5.36 pm in Meureubo A6 “hardvardnya Unsyiah”
Apakabar sohib2ku, sudah lama rasanya jemari ini ga nyentuh tuts2 laptop yang udah jadi solmate qu buat nyorat – nyoret difb, perjuangan yang berat untuk menjaganya, mulai dari batrei , berulangkali diserang virus , harddisk rusak pas dihari seminar kp, yang berhujung “ngebantuin” orang2 yang punya usaha perkomputeran (nah lho, kok gini bhasanya), biar rejeki mereka ngalir layaknya aliran sungai yang bening banget plus kerikil dan bebatuan yang tersapa aliran lembutnya…

Mumpung agenda jjsnya batal, berhubung personel A6 lagi pada sibuk semua, so, muncullah keisengan nyorat nyoret yang semoga bisa berbuah menjadi kado istimewa pelepas penat bagi yang sempat membaca tulisan ini. mencoba menulis yang serius tapi dengan bahasa yang ringan.

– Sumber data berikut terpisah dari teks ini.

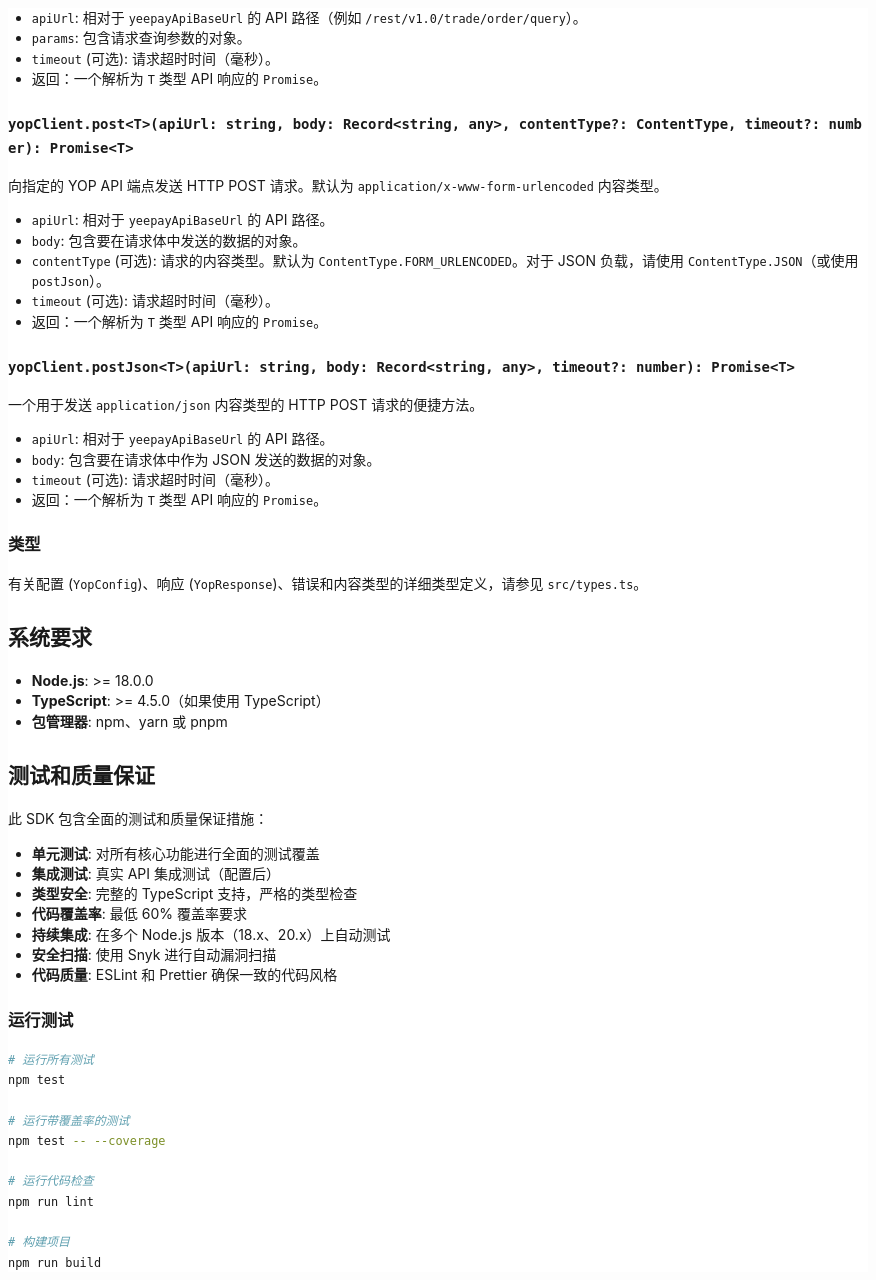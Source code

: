 - `apiUrl`: 相对于 `yeepayApiBaseUrl` 的 API 路径（例如 `/rest/v1.0/trade/order/query`）。
- `params`: 包含请求查询参数的对象。
- `timeout` (可选): 请求超时时间（毫秒）。
- 返回：一个解析为 `T` 类型 API 响应的 `Promise`。

### `yopClient.post<T>(apiUrl: string, body: Record<string, any>, contentType?: ContentType, timeout?: number): Promise<T>`

向指定的 YOP API 端点发送 HTTP POST 请求。默认为 `application/x-www-form-urlencoded` 内容类型。

- `apiUrl`: 相对于 `yeepayApiBaseUrl` 的 API 路径。
- `body`: 包含要在请求体中发送的数据的对象。
- `contentType` (可选): 请求的内容类型。默认为 `ContentType.FORM_URLENCODED`。对于 JSON 负载，请使用 `ContentType.JSON`（或使用 `postJson`）。
- `timeout` (可选): 请求超时时间（毫秒）。
- 返回：一个解析为 `T` 类型 API 响应的 `Promise`。

### `yopClient.postJson<T>(apiUrl: string, body: Record<string, any>, timeout?: number): Promise<T>`

一个用于发送 `application/json` 内容类型的 HTTP POST 请求的便捷方法。

- `apiUrl`: 相对于 `yeepayApiBaseUrl` 的 API 路径。
- `body`: 包含要在请求体中作为 JSON 发送的数据的对象。
- `timeout` (可选): 请求超时时间（毫秒）。
- 返回：一个解析为 `T` 类型 API 响应的 `Promise`。

### 类型

有关配置 (`YopConfig`)、响应 (`YopResponse`)、错误和内容类型的详细类型定义，请参见 `src/types.ts`。

## 系统要求

- **Node.js**: >= 18.0.0
- **TypeScript**: >= 4.5.0（如果使用 TypeScript）
- **包管理器**: npm、yarn 或 pnpm

## 测试和质量保证

此 SDK 包含全面的测试和质量保证措施：

- **单元测试**: 对所有核心功能进行全面的测试覆盖
- **集成测试**: 真实 API 集成测试（配置后）
- **类型安全**: 完整的 TypeScript 支持，严格的类型检查
- **代码覆盖率**: 最低 60% 覆盖率要求
- **持续集成**: 在多个 Node.js 版本（18.x、20.x）上自动测试
- **安全扫描**: 使用 Snyk 进行自动漏洞扫描
- **代码质量**: ESLint 和 Prettier 确保一致的代码风格

### 运行测试

```bash
# 运行所有测试
npm test

# 运行带覆盖率的测试
npm test -- --coverage

# 运行代码检查
npm run lint

# 构建项目
npm run build
```
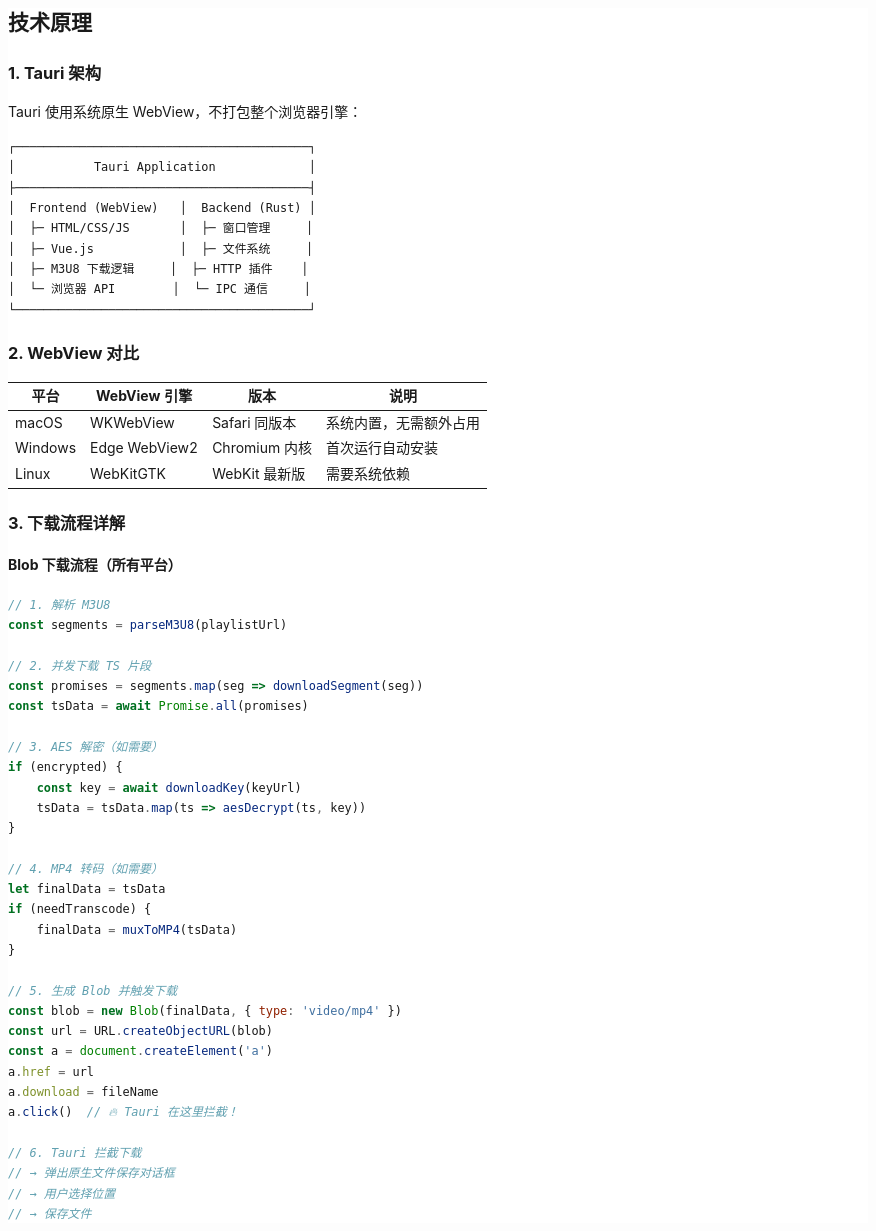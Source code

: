 
## 技术原理

### 1. Tauri 架构

Tauri 使用系统原生 WebView，不打包整个浏览器引擎：

```
┌─────────────────────────────────────────┐
│           Tauri Application             │
├─────────────────────────────────────────┤
│  Frontend (WebView)   │  Backend (Rust) │
│  ├─ HTML/CSS/JS       │  ├─ 窗口管理     │
│  ├─ Vue.js            │  ├─ 文件系统     │
│  ├─ M3U8 下载逻辑     │  ├─ HTTP 插件    │
│  └─ 浏览器 API        │  └─ IPC 通信     │
└─────────────────────────────────────────┘
```

### 2. WebView 对比

| 平台    | WebView 引擎    | 版本               | 说明                |
|---------|-----------------|--------------------|--------------------|
| macOS   | WKWebView       | Safari 同版本      | 系统内置，无需额外占用 |
| Windows | Edge WebView2   | Chromium 内核      | 首次运行自动安装    |
| Linux   | WebKitGTK       | WebKit 最新版      | 需要系统依赖        |

### 3. 下载流程详解

#### Blob 下载流程（所有平台）

```javascript
// 1. 解析 M3U8
const segments = parseM3U8(playlistUrl)

// 2. 并发下载 TS 片段
const promises = segments.map(seg => downloadSegment(seg))
const tsData = await Promise.all(promises)

// 3. AES 解密（如需要）
if (encrypted) {
    const key = await downloadKey(keyUrl)
    tsData = tsData.map(ts => aesDecrypt(ts, key))
}

// 4. MP4 转码（如需要）
let finalData = tsData
if (needTranscode) {
    finalData = muxToMP4(tsData)
}

// 5. 生成 Blob 并触发下载
const blob = new Blob(finalData, { type: 'video/mp4' })
const url = URL.createObjectURL(blob)
const a = document.createElement('a')
a.href = url
a.download = fileName
a.click()  // 🔥 Tauri 在这里拦截！

// 6. Tauri 拦截下载
// → 弹出原生文件保存对话框
// → 用户选择位置
// → 保存文件
```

Kulayangkan pandangan sembari menyibak gorden biru (hiks, pinginnya hijau, )Lumayan bosan lah bagi diriku yang harus bertahan cukup lama disini sejak pertama kali menghirup aroma banda aceh, dan menginjakkan kakiku ditrotoar banda aceh yang kian hari kian disapa terik matahari.. sketsa yang cukup menghiburku dikosan ini adalah nyanyian daun2 pisang yang juga diajak menari oleh sang angin , hingga merubah wajahnya menjadi mozaik2 yang tak bisa dikaitkan lagi (maklum, sangking kencangnya angin, daun2 pisang pada rusak semua), namun tetap dengan tasbih cinta yang benar2 membahana karena ketundukan dan kepasrahannya terhadap ketentuan Sang Maha Cinta. Juga rumput teki (mantan bahan penelitianku) yang berbaris rapi dan kian lama kian subur terpupuki daun2 kering pohon belimbing yang sujud diatas bumi, atas takdir-Nya juga. Sesekali hujan membasahi tanah, dan juga mendendangkan kebahagian rerumputan dan juga phon2 lainnya yang kehausan yang berbisik pelan kepada Yang Maha Pemberi dengan penuh kelembutan agar sekiranya mau melenyapkan dahaga mereka, yang juga berkah bagi kita..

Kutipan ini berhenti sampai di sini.